ENTRIES SHOWN Start Marker
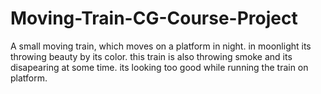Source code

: # Moving-Train-CG-Course-Project

A small moving train, which moves on a platform in night. in moonlight its throwing beauty by its color. 
this train is also throwing smoke and its disapearing at some time.
its looking too good while running the train on platform.
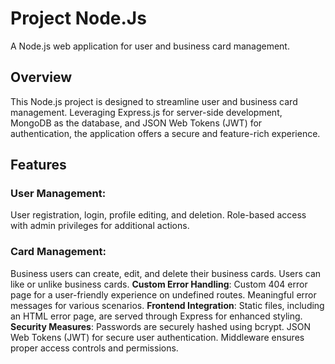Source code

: # Project Node.Js
A Node.js web application for user and business card management.

## Overview
This Node.js project is designed to streamline user and business card management. Leveraging Express.js for server-side development, MongoDB as the database, and JSON Web Tokens (JWT) for authentication, the application offers a secure and feature-rich experience.

## Features
### User Management:
User registration, login, profile editing, and deletion.
Role-based access with admin privileges for additional actions.
### Card Management:
Business users can create, edit, and delete their business cards.
Users can like or unlike business cards.
**Custom Error Handling**:
Custom 404 error page for a user-friendly experience on undefined routes.
Meaningful error messages for various scenarios.
**Frontend Integration**:
Static files, including an HTML error page, are served through Express for enhanced styling.
**Security Measures**:
Passwords are securely hashed using bcrypt.
JSON Web Tokens (JWT) for secure user authentication.
Middleware ensures proper access controls and permissions.
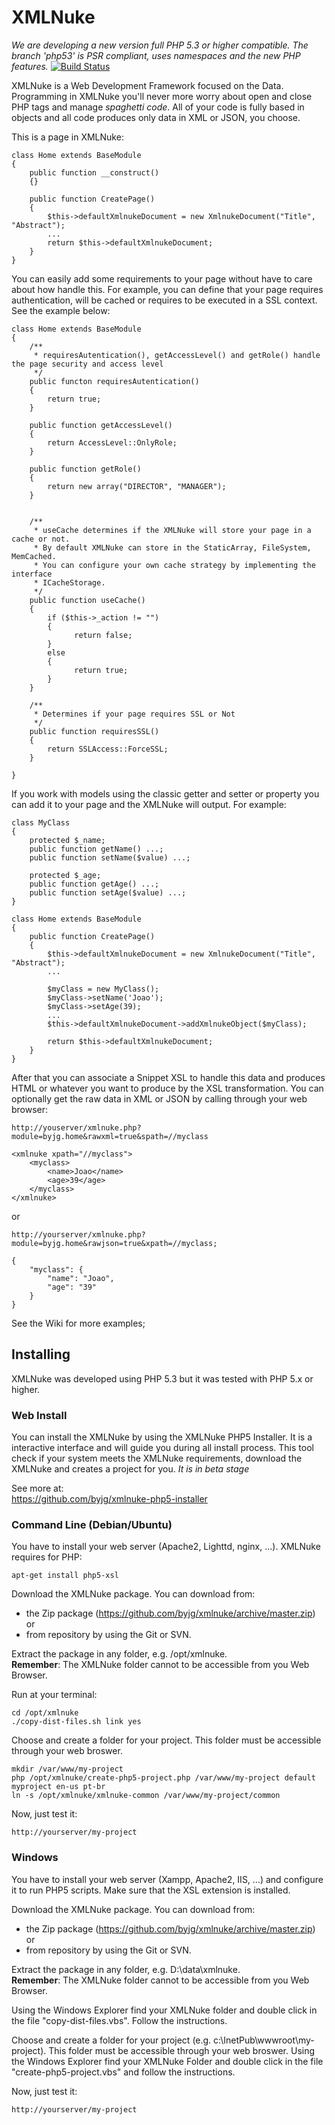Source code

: XMLNuke
=======

*We are developing a new version full PHP 5.3 or higher compatible. The branch 'php53' is PSR compliant, uses namespaces and the new PHP features.*
[![Build Status](https://travis-ci.org/byjg/xmlnuke.png?branch=php53)](https://travis-ci.org/byjg/xmlnuke)

XMLNuke is a Web Development Framework focused on the Data. Programming in XMLNuke you'll never more worry about open and close PHP tags and manage *spaghetti code*. All of your code is fully based in objects and all code produces only data in XML or JSON, you choose. 

This is a page in XMLNuke:

    class Home extends BaseModule 
    {
        public function __construct()
        {}

        public function CreatePage() 
        {
            $this->defaultXmlnukeDocument = new XmlnukeDocument("Title", "Abstract");
            ...
            return $this->defaultXmlnukeDocument;
        }
    }


You can easily add some requirements to your page without have to care about how handle this. For example, you can define that your page requires authentication, will be cached or requires to be executed in a SSL context. See the example below:

    class Home extends BaseModule 
    {
        /**
         * requiresAutentication(), getAccessLevel() and getRole() handle the page security and access level
         */
        public functon requiresAutentication()
        {
            return true;
        }
        
        public function getAccessLevel()
        {
            return AccessLevel::OnlyRole;
        }
    
        public function getRole()
        {
            return new array("DIRECTOR", "MANAGER");
        }
        
        
        /**
         * useCache determines if the XMLNuke will store your page in a cache or not.
         * By default XMLNuke can store in the StaticArray, FileSystem, MemCached. 
         * You can configure your own cache strategy by implementing the interface 
         * ICacheStorage.
         */ 
        public function useCache()
        {
            if ($this->_action != "")
            {
                  return false;
            }
            else
            {
                  return true;
            }
        }

        /** 
         * Determines if your page requires SSL or Not
         */
        public function requiresSSL()
        {
            return SSLAccess::ForceSSL;
        }

    }
    
If you work with models using the classic getter and setter or property you can add it to your page and the XMLNuke will output. For example:

    class MyClass
    {
        protected $_name;
        public function getName() ...;
        public function setName($value) ...;
        
        protected $_age;
        public function getAge() ...;
        public function setAge($value) ...;
    }
    
    class Home extends BaseModule 
    {
        public function CreatePage() 
        {
            $this->defaultXmlnukeDocument = new XmlnukeDocument("Title", "Abstract");
            ...
            
            $myClass = new MyClass();
            $myClass->setName('Joao');
            $myClass->setAge(39);
            ...
            $this->defaultXmlnukeDocument->addXmlnukeObject($myClass);
            
            return $this->defaultXmlnukeDocument;
        }
    }

After that you can associate a Snippet XSL to handle this data and produces HTML or whatever you want to produce by the XSL transformation. You can optionally get the raw data in XML or JSON by calling through your web browser:

    http://youserver/xmlnuke.php?module=byjg.home&rawxml=true&spath=//myclass
    
    <xmlnuke xpath="//myclass">
        <myclass>
            <name>Joao</name>
            <age>39</age>
        </myclass>
    </xmlnuke>
    
or

    http://yourserver/xmlnuke.php?module=byjg.home&rawjson=true&xpath=//myclass;
    
    {
        "myclass": {
            "name": "Joao",
            "age": "39"
        }
    }

See the Wiki for more examples;


## Installing

XMLNuke was developed using PHP 5.3 but it was tested with PHP 5.x or higher. 

### Web Install

You can install the XMLNuke by using the XMLNuke PHP5 Installer. It is a interactive interface and will guide you during all install process. This tool check if your system meets the XMLNuke requirements, download the XMLNuke and creates a project for you. *It is in beta stage*

See more at:   
https://github.com/byjg/xmlnuke-php5-installer



### Command Line (Debian/Ubuntu)

You have to install your web server (Apache2, Lighttd, nginx, ...). XMLNuke requires for PHP:

    apt-get install php5-xsl
    
Download the XMLNuke package. You can download from:
- the Zip package (https://github.com/byjg/xmlnuke/archive/master.zip) or 
- from repository by using the Git or SVN. 

Extract the package in any folder, e.g. /opt/xmlnuke.   
**Remember**: The XMLNuke folder cannot to be accessible from you Web Browser. 

Run at your terminal:

    cd /opt/xmlnuke
    ./copy-dist-files.sh link yes

Choose and create a folder for your project. This folder must be accessible through your web broswer. 

    mkdir /var/www/my-project
    php /opt/xmlnuke/create-php5-project.php /var/www/my-project default myproject en-us pt-br
    ln -s /opt/xmlnuke/xmlnuke-common /var/www/my-project/common
    
Now, just test it:

    http://yourserver/my-project
    

### Windows

You have to install your web server (Xampp, Apache2, IIS, ...) and configure it to run PHP5 scripts. Make sure that the XSL extension is installed. 

Download the XMLNuke package. You can download from:
- the Zip package (https://github.com/byjg/xmlnuke/archive/master.zip) or 
- from repository by using the Git or SVN. 

Extract the package in any folder, e.g. D:\data\xmlnuke.   
**Remember**: The XMLNuke folder cannot to be accessible from you Web Browser. 

Using the Windows Explorer find your XMLNuke folder and double click in the file "copy-dist-files.vbs". Follow the instructions. 

Choose and create a folder for your project (e.g. c:\InetPub\wwwroot\my-project). This folder must be accessible through your web broswer. Using the Windows Explorer find your XMLNuke Folder and double click in the file "create-php5-project.vbs" and follow the instructions. 

Now, just test it:

    http://yourserver/my-project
ENTRIES SHOWN End Marker
_ASSIGNED TASK_
Transcribe all of the material exactly and leave out its pictures.

_RESULT OF THIS TASK_
Source code

: # Moving-Train-CG-Course-Project

A small moving train, which moves on a platform in night. in moonlight its throwing beauty by its color. 
this train is also throwing smoke and its disapearing at some time.
its looking too good while running the train on platform.
Source code

: # Project Node.Js
A Node.js web application for user and business card management.

## Overview
This Node.js project is designed to streamline user and business card management. Leveraging Express.js for server-side development, MongoDB as the database, and JSON Web Tokens (JWT) for authentication, the application offers a secure and feature-rich experience.

## Features
### User Management:
User registration, login, profile editing, and deletion.
Role-based access with admin privileges for additional actions.
### Card Management:
Business users can create, edit, and delete their business cards.
Users can like or unlike business cards.
**Custom Error Handling**:
Custom 404 error page for a user-friendly experience on undefined routes.
Meaningful error messages for various scenarios.
**Frontend Integration**:
Static files, including an HTML error page, are served through Express for enhanced styling.
**Security Measures**:
Passwords are securely hashed using bcrypt.
JSON Web Tokens (JWT) for secure user authentication.
Middleware ensures proper access controls and permissions.
Source code

: XMLNuke
=======

*We are developing a new version full PHP 5.3 or higher compatible. The branch 'php53' is PSR compliant, uses namespaces and the new PHP features.*
[![Build Status](https://travis-ci.org/byjg/xmlnuke.png?branch=php53)](https://travis-ci.org/byjg/xmlnuke)

XMLNuke is a Web Development Framework focused on the Data. Programming in XMLNuke you'll never more worry about open and close PHP tags and manage *spaghetti code*. All of your code is fully based in objects and all code produces only data in XML or JSON, you choose. 

This is a page in XMLNuke:

    class Home extends BaseModule 
    {
        public function __construct()
        {}

        public function CreatePage() 
        {
            $this->defaultXmlnukeDocument = new XmlnukeDocument("Title", "Abstract");
            ...
            return $this->defaultXmlnukeDocument;
        }
    }


You can easily add some requirements to your page without have to care about how handle this. For example, you can define that your page requires authentication, will be cached or requires to be executed in a SSL context. See the example below:

    class Home extends BaseModule 
    {
        /**
         * requiresAutentication(), getAccessLevel() and getRole() handle the page security and access level
         */
        public functon requiresAutentication()
        {
            return true;
        }
        
        public function getAccessLevel()
        {
            return AccessLevel::OnlyRole;
        }
    
        public function getRole()
        {
            return new array("DIRECTOR", "MANAGER");
        }
        
        
        /**
         * useCache determines if the XMLNuke will store your page in a cache or not.
         * By default XMLNuke can store in the StaticArray, FileSystem, MemCached. 
         * You can configure your own cache strategy by implementing the interface 
         * ICacheStorage.
         */ 
        public function useCache()
        {
            if ($this->_action != "")
            {
                  return false;
            }
            else
            {
                  return true;
            }
        }

        /** 
         * Determines if your page requires SSL or Not
         */
        public function requiresSSL()
        {
            return SSLAccess::ForceSSL;
        }

    }
    
If you work with models using the classic getter and setter or property you can add it to your page and the XMLNuke will output. For example:

    class MyClass
    {
        protected $_name;
        public function getName() ...;
        public function setName($value) ...;
        
        protected $_age;
        public function getAge() ...;
        public function setAge($value) ...;
    }
    
    class Home extends BaseModule 
    {
        public function CreatePage() 
        {
            $this->defaultXmlnukeDocument = new XmlnukeDocument("Title", "Abstract");
            ...
            
            $myClass = new MyClass();
            $myClass->setName('Joao');
            $myClass->setAge(39);
            ...
            $this->defaultXmlnukeDocument->addXmlnukeObject($myClass);
            
            return $this->defaultXmlnukeDocument;
        }
    }

After that you can associate a Snippet XSL to handle this data and produces HTML or whatever you want to produce by the XSL transformation. You can optionally get the raw data in XML or JSON by calling through your web browser:

    http://youserver/xmlnuke.php?module=byjg.home&rawxml=true&spath=//myclass
    
    <xmlnuke xpath="//myclass">
        <myclass>
            <name>Joao</name>
            <age>39</age>
        </myclass>
    </xmlnuke>
    
or

    http://yourserver/xmlnuke.php?module=byjg.home&rawjson=true&xpath=//myclass;
    
    {
        "myclass": {
            "name": "Joao",
            "age": "39"
        }
    }

See the Wiki for more examples;


## Installing

XMLNuke was developed using PHP 5.3 but it was tested with PHP 5.x or higher. 

### Web Install

You can install the XMLNuke by using the XMLNuke PHP5 Installer. It is a interactive interface and will guide you during all install process. This tool check if your system meets the XMLNuke requirements, download the XMLNuke and creates a project for you. *It is in beta stage*

See more at:   
https://github.com/byjg/xmlnuke-php5-installer



### Command Line (Debian/Ubuntu)

You have to install your web server (Apache2, Lighttd, nginx, ...). XMLNuke requires for PHP:

    apt-get install php5-xsl
    
Download the XMLNuke package. You can download from:
- the Zip package (https://github.com/byjg/xmlnuke/archive/master.zip) or 
- from repository by using the Git or SVN. 

Extract the package in any folder, e.g. /opt/xmlnuke.   
**Remember**: The XMLNuke folder cannot to be accessible from you Web Browser. 

Run at your terminal:

    cd /opt/xmlnuke
    ./copy-dist-files.sh link yes

Choose and create a folder for your project. This folder must be accessible through your web broswer. 

    mkdir /var/www/my-project
    php /opt/xmlnuke/create-php5-project.php /var/www/my-project default myproject en-us pt-br
    ln -s /opt/xmlnuke/xmlnuke-common /var/www/my-project/common
    
Now, just test it:

    http://yourserver/my-project
    

### Windows

You have to install your web server (Xampp, Apache2, IIS, ...) and configure it to run PHP5 scripts. Make sure that the XSL extension is installed. 

Download the XMLNuke package. You can download from:
- the Zip package (https://github.com/byjg/xmlnuke/archive/master.zip) or 
- from repository by using the Git or SVN. 

Extract the package in any folder, e.g. D:\data\xmlnuke.   
**Remember**: The XMLNuke folder cannot to be accessible from you Web Browser. 

Using the Windows Explorer find your XMLNuke folder and double click in the file "copy-dist-files.vbs". Follow the instructions. 

Choose and create a folder for your project (e.g. c:\InetPub\wwwroot\my-project). This folder must be accessible through your web broswer. Using the Windows Explorer find your XMLNuke Folder and double click in the file "create-php5-project.vbs" and follow the instructions. 

Now, just test it:

    http://yourserver/my-project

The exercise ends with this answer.